Reproduce the listing below exactly, except for its pictures.

★ ★ ★ ★

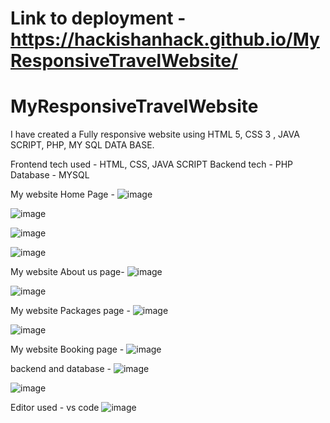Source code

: # Link to deployment - https://hackishanhack.github.io/MyResponsiveTravelWebsite/ 


# MyResponsiveTravelWebsite
I have created a Fully responsive website using HTML 5, CSS 3 , JAVA SCRIPT, PHP, MY SQL DATA BASE.

Frontend tech used - HTML, CSS, JAVA SCRIPT
Backend tech - PHP
Database - MYSQL

My website Home Page - 
![image](https://user-images.githubusercontent.com/61831401/182324616-d639f65d-2dfe-4857-a0fb-e100ff46c21a.png)

![image](https://user-images.githubusercontent.com/61831401/182324674-9a7ab0cf-2dc4-485c-ac03-f46416548792.png)

![image](https://user-images.githubusercontent.com/61831401/182324728-a976fddb-6ea0-402d-8311-50e0a41e6668.png)

![image](https://user-images.githubusercontent.com/61831401/182324772-12253a11-678b-4a2e-84b1-5e3c346f0c6c.png)

My website About us page-
![image](https://user-images.githubusercontent.com/61831401/182324948-81b65637-c6c1-4694-a601-1474442e99eb.png)

![image](https://user-images.githubusercontent.com/61831401/182324996-af2ae026-bdcb-4a76-a3b2-740bfc03d9ea.png)

My website Packages page - 
![image](https://user-images.githubusercontent.com/61831401/182325141-3dadda02-4d6b-40b0-b6ed-84519392e2c0.png)

![image](https://user-images.githubusercontent.com/61831401/182325188-3a90ef1a-a6f8-4f78-9731-61959c07f681.png)

My website Booking page - 
![image](https://user-images.githubusercontent.com/61831401/182325284-425908fe-d3d6-4dc1-9183-0c451cb0fe1a.png)

backend and database - 
![image](https://user-images.githubusercontent.com/61831401/182325544-1570cf3f-c02b-4bee-9d6f-8d10662da206.png)

![image](https://user-images.githubusercontent.com/61831401/182325654-075f5c4d-e13a-4c33-b198-ef88343c5f42.png)

Editor used - vs code
![image](https://user-images.githubusercontent.com/61831401/182325878-c2a813a7-aeb8-4e41-8945-fff0f9414aef.png)
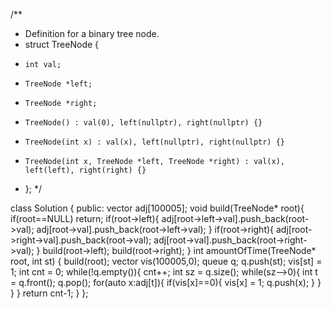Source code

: /**
 * Definition for a binary tree node.
 * struct TreeNode {
 *     int val;
 *     TreeNode *left;
 *     TreeNode *right;
 *     TreeNode() : val(0), left(nullptr), right(nullptr) {}
 *     TreeNode(int x) : val(x), left(nullptr), right(nullptr) {}
 *     TreeNode(int x, TreeNode *left, TreeNode *right) : val(x), left(left), right(right) {}
 * };
 */

class Solution {
public:
    vector<int> adj[100005];
    void build(TreeNode* root){
        if(root==NULL) return;
        if(root->left){
            adj[root->left->val].push_back(root->val);
            adj[root->val].push_back(root->left->val);
        }
        if(root->right){
            adj[root->right->val].push_back(root->val);
            adj[root->val].push_back(root->right->val);
        }
        build(root->left);
        build(root->right);
    }
    int amountOfTime(TreeNode* root, int st) {
        build(root);
        vector<int> vis(100005,0);
        queue<int> q;
        q.push(st);
        vis[st] = 1;
        int cnt = 0;
        while(!q.empty()){
            cnt++;
            int sz = q.size();
            while(sz-->0){
                 int t = q.front();
                 q.pop();
                 for(auto x:adj[t]){
                    if(vis[x]==0){
                        vis[x] = 1;
                        q.push(x);
                    }
                 }
            }
        }
        return cnt-1;
    }
};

★ ★ ★ ★

__Problem solution__:
Source code

: # Link to deployment - https://hackishanhack.github.io/MyResponsiveTravelWebsite/ 


# MyResponsiveTravelWebsite
I have created a Fully responsive website using HTML 5, CSS 3 , JAVA SCRIPT, PHP, MY SQL DATA BASE.

Frontend tech used - HTML, CSS, JAVA SCRIPT
Backend tech - PHP
Database - MYSQL

My website Home Page - 
![image](https://user-images.githubusercontent.com/61831401/182324616-d639f65d-2dfe-4857-a0fb-e100ff46c21a.png)

![image](https://user-images.githubusercontent.com/61831401/182324674-9a7ab0cf-2dc4-485c-ac03-f46416548792.png)

![image](https://user-images.githubusercontent.com/61831401/182324728-a976fddb-6ea0-402d-8311-50e0a41e6668.png)

![image](https://user-images.githubusercontent.com/61831401/182324772-12253a11-678b-4a2e-84b1-5e3c346f0c6c.png)

My website About us page-
![image](https://user-images.githubusercontent.com/61831401/182324948-81b65637-c6c1-4694-a601-1474442e99eb.png)

![image](https://user-images.githubusercontent.com/61831401/182324996-af2ae026-bdcb-4a76-a3b2-740bfc03d9ea.png)

My website Packages page - 
![image](https://user-images.githubusercontent.com/61831401/182325141-3dadda02-4d6b-40b0-b6ed-84519392e2c0.png)

![image](https://user-images.githubusercontent.com/61831401/182325188-3a90ef1a-a6f8-4f78-9731-61959c07f681.png)

My website Booking page - 
![image](https://user-images.githubusercontent.com/61831401/182325284-425908fe-d3d6-4dc1-9183-0c451cb0fe1a.png)

backend and database - 
![image](https://user-images.githubusercontent.com/61831401/182325544-1570cf3f-c02b-4bee-9d6f-8d10662da206.png)

![image](https://user-images.githubusercontent.com/61831401/182325654-075f5c4d-e13a-4c33-b198-ef88343c5f42.png)

Editor used - vs code
![image](https://user-images.githubusercontent.com/61831401/182325878-c2a813a7-aeb8-4e41-8945-fff0f9414aef.png)
Source code

: /**
 * Definition for a binary tree node.
 * struct TreeNode {
 *     int val;
 *     TreeNode *left;
 *     TreeNode *right;
 *     TreeNode() : val(0), left(nullptr), right(nullptr) {}
 *     TreeNode(int x) : val(x), left(nullptr), right(nullptr) {}
 *     TreeNode(int x, TreeNode *left, TreeNode *right) : val(x), left(left), right(right) {}
 * };
 */

class Solution {
public:
    vector<int> adj[100005];
    void build(TreeNode* root){
        if(root==NULL) return;
        if(root->left){
            adj[root->left->val].push_back(root->val);
            adj[root->val].push_back(root->left->val);
        }
        if(root->right){
            adj[root->right->val].push_back(root->val);
            adj[root->val].push_back(root->right->val);
        }
        build(root->left);
        build(root->right);
    }
    int amountOfTime(TreeNode* root, int st) {
        build(root);
        vector<int> vis(100005,0);
        queue<int> q;
        q.push(st);
        vis[st] = 1;
        int cnt = 0;
        while(!q.empty()){
            cnt++;
            int sz = q.size();
            while(sz-->0){
                 int t = q.front();
                 q.pop();
                 for(auto x:adj[t]){
                    if(vis[x]==0){
                        vis[x] = 1;
                        q.push(x);
                    }
                 }
            }
        }
        return cnt-1;
    }
};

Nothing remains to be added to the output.